Activity — What is needed here is an exact copy of all the data.

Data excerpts
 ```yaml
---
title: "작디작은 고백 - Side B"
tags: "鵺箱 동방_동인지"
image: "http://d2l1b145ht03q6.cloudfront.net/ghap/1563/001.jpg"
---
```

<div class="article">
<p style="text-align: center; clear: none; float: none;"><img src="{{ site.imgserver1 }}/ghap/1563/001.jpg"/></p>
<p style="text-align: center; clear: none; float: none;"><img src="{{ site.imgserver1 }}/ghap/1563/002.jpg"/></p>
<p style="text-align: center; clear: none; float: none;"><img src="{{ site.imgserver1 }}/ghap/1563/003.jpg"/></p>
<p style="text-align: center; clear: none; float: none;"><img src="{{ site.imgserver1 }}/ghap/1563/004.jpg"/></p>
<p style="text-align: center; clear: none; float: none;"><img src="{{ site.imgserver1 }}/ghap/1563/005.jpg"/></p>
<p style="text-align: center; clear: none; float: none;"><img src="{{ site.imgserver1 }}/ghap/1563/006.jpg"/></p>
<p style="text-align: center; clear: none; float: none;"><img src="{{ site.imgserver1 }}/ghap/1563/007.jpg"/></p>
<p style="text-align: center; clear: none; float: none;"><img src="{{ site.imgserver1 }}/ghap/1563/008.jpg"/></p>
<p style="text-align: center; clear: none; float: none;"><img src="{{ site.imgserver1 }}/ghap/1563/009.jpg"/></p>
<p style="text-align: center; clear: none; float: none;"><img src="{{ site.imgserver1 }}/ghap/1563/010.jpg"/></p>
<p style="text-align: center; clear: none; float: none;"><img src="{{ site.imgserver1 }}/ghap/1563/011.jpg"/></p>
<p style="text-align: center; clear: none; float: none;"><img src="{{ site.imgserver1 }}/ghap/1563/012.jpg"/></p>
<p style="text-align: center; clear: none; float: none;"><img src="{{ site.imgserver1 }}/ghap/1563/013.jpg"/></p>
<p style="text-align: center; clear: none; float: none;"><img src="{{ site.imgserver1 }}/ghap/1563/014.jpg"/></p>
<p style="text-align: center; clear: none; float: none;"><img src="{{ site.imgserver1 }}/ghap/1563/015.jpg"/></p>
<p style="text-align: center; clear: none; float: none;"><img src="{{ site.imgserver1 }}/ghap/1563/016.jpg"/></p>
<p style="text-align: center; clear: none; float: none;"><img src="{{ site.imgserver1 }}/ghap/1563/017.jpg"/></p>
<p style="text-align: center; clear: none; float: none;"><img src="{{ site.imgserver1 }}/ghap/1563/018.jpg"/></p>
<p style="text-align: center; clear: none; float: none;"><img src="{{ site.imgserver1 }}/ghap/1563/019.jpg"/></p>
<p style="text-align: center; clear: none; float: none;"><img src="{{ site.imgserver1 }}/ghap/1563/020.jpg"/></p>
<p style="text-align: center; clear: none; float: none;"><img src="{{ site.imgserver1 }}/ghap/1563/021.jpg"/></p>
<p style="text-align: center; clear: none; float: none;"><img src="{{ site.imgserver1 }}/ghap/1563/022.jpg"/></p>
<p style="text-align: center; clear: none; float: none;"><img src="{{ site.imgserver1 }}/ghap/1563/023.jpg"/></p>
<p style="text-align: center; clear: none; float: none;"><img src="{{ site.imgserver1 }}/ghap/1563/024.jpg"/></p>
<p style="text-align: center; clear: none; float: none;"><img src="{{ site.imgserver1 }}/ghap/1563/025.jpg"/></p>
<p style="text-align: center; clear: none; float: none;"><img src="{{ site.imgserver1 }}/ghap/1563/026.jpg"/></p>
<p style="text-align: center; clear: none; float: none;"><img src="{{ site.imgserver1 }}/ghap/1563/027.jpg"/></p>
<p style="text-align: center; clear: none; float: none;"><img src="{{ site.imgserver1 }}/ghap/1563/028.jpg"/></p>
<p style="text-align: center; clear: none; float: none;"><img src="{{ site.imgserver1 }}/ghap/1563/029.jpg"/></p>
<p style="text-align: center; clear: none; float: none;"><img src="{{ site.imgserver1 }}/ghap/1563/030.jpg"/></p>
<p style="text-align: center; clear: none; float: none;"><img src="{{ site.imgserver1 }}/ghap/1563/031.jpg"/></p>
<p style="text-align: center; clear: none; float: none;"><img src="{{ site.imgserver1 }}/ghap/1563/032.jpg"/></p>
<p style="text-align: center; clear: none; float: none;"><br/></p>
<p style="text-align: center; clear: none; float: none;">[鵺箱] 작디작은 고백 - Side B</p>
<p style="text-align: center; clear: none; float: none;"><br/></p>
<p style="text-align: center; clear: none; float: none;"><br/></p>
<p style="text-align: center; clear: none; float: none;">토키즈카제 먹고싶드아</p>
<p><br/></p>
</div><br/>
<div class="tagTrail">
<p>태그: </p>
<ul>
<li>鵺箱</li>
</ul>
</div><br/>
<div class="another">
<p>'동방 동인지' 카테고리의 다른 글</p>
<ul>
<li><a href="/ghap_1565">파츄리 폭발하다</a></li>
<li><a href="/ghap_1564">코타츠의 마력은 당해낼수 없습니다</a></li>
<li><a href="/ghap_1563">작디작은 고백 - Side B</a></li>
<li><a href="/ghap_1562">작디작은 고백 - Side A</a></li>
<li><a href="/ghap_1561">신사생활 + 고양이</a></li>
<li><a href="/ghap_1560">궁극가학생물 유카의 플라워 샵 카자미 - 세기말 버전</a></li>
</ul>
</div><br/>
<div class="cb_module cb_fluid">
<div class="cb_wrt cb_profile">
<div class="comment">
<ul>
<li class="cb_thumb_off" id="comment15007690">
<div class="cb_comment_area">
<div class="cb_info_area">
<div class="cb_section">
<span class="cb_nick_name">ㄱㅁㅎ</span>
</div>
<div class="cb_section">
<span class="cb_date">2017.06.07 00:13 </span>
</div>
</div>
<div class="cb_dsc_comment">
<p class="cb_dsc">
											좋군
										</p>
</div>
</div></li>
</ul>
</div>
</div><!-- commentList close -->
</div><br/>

Solved problem —
 ```yaml
---
title: "작디작은 고백 - Side B"
tags: "鵺箱 동방_동인지"
image: "http://d2l1b145ht03q6.cloudfront.net/ghap/1563/001.jpg"
---
```

<div class="article">
<p style="text-align: center; clear: none; float: none;"><img src="{{ site.imgserver1 }}/ghap/1563/001.jpg"/></p>
<p style="text-align: center; clear: none; float: none;"><img src="{{ site.imgserver1 }}/ghap/1563/002.jpg"/></p>
<p style="text-align: center; clear: none; float: none;"><img src="{{ site.imgserver1 }}/ghap/1563/003.jpg"/></p>
<p style="text-align: center; clear: none; float: none;"><img src="{{ site.imgserver1 }}/ghap/1563/004.jpg"/></p>
<p style="text-align: center; clear: none; float: none;"><img src="{{ site.imgserver1 }}/ghap/1563/005.jpg"/></p>
<p style="text-align: center; clear: none; float: none;"><img src="{{ site.imgserver1 }}/ghap/1563/006.jpg"/></p>
<p style="text-align: center; clear: none; float: none;"><img src="{{ site.imgserver1 }}/ghap/1563/007.jpg"/></p>
<p style="text-align: center; clear: none; float: none;"><img src="{{ site.imgserver1 }}/ghap/1563/008.jpg"/></p>
<p style="text-align: center; clear: none; float: none;"><img src="{{ site.imgserver1 }}/ghap/1563/009.jpg"/></p>
<p style="text-align: center; clear: none; float: none;"><img src="{{ site.imgserver1 }}/ghap/1563/010.jpg"/></p>
<p style="text-align: center; clear: none; float: none;"><img src="{{ site.imgserver1 }}/ghap/1563/011.jpg"/></p>
<p style="text-align: center; clear: none; float: none;"><img src="{{ site.imgserver1 }}/ghap/1563/012.jpg"/></p>
<p style="text-align: center; clear: none; float: none;"><img src="{{ site.imgserver1 }}/ghap/1563/013.jpg"/></p>
<p style="text-align: center; clear: none; float: none;"><img src="{{ site.imgserver1 }}/ghap/1563/014.jpg"/></p>
<p style="text-align: center; clear: none; float: none;"><img src="{{ site.imgserver1 }}/ghap/1563/015.jpg"/></p>
<p style="text-align: center; clear: none; float: none;"><img src="{{ site.imgserver1 }}/ghap/1563/016.jpg"/></p>
<p style="text-align: center; clear: none; float: none;"><img src="{{ site.imgserver1 }}/ghap/1563/017.jpg"/></p>
<p style="text-align: center; clear: none; float: none;"><img src="{{ site.imgserver1 }}/ghap/1563/018.jpg"/></p>
<p style="text-align: center; clear: none; float: none;"><img src="{{ site.imgserver1 }}/ghap/1563/019.jpg"/></p>
<p style="text-align: center; clear: none; float: none;"><img src="{{ site.imgserver1 }}/ghap/1563/020.jpg"/></p>
<p style="text-align: center; clear: none; float: none;"><img src="{{ site.imgserver1 }}/ghap/1563/021.jpg"/></p>
<p style="text-align: center; clear: none; float: none;"><img src="{{ site.imgserver1 }}/ghap/1563/022.jpg"/></p>
<p style="text-align: center; clear: none; float: none;"><img src="{{ site.imgserver1 }}/ghap/1563/023.jpg"/></p>
<p style="text-align: center; clear: none; float: none;"><img src="{{ site.imgserver1 }}/ghap/1563/024.jpg"/></p>
<p style="text-align: center; clear: none; float: none;"><img src="{{ site.imgserver1 }}/ghap/1563/025.jpg"/></p>
<p style="text-align: center; clear: none; float: none;"><img src="{{ site.imgserver1 }}/ghap/1563/026.jpg"/></p>
<p style="text-align: center; clear: none; float: none;"><img src="{{ site.imgserver1 }}/ghap/1563/027.jpg"/></p>
<p style="text-align: center; clear: none; float: none;"><img src="{{ site.imgserver1 }}/ghap/1563/028.jpg"/></p>
<p style="text-align: center; clear: none; float: none;"><img src="{{ site.imgserver1 }}/ghap/1563/029.jpg"/></p>
<p style="text-align: center; clear: none; float: none;"><img src="{{ site.imgserver1 }}/ghap/1563/030.jpg"/></p>
<p style="text-align: center; clear: none; float: none;"><img src="{{ site.imgserver1 }}/ghap/1563/031.jpg"/></p>
<p style="text-align: center; clear: none; float: none;"><img src="{{ site.imgserver1 }}/ghap/1563/032.jpg"/></p>
<p style="text-align: center; clear: none; float: none;"><br/></p>
<p style="text-align: center; clear: none; float: none;">[鵺箱] 작디작은 고백 - Side B</p>
<p style="text-align: center; clear: none; float: none;"><br/></p>
<p style="text-align: center; clear: none; float: none;"><br/></p>
<p style="text-align: center; clear: none; float: none;">토키즈카제 먹고싶드아</p>
<p><br/></p>
</div><br/>
<div class="tagTrail">
<p>태그: </p>
<ul>
<li>鵺箱</li>
</ul>
</div><br/>
<div class="another">
<p>'동방 동인지' 카테고리의 다른 글</p>
<ul>
<li><a href="/ghap_1565">파츄리 폭발하다</a></li>
<li><a href="/ghap_1564">코타츠의 마력은 당해낼수 없습니다</a></li>
<li><a href="/ghap_1563">작디작은 고백 - Side B</a></li>
<li><a href="/ghap_1562">작디작은 고백 - Side A</a></li>
<li><a href="/ghap_1561">신사생활 + 고양이</a></li>
<li><a href="/ghap_1560">궁극가학생물 유카의 플라워 샵 카자미 - 세기말 버전</a></li>
</ul>
</div><br/>
<div class="cb_module cb_fluid">
<div class="cb_wrt cb_profile">
<div class="comment">
<ul>
<li class="cb_thumb_off" id="comment15007690">
<div class="cb_comment_area">
<div class="cb_info_area">
<div class="cb_section">
<span class="cb_nick_name">ㄱㅁㅎ</span>
</div>
<div class="cb_section">
<span class="cb_date">2017.06.07 00:13 </span>
</div>
</div>
<div class="cb_dsc_comment">
<p class="cb_dsc">
											좋군
										</p>
</div>
</div></li>
</ul>
</div>
</div><!-- commentList close -->
</div><br/>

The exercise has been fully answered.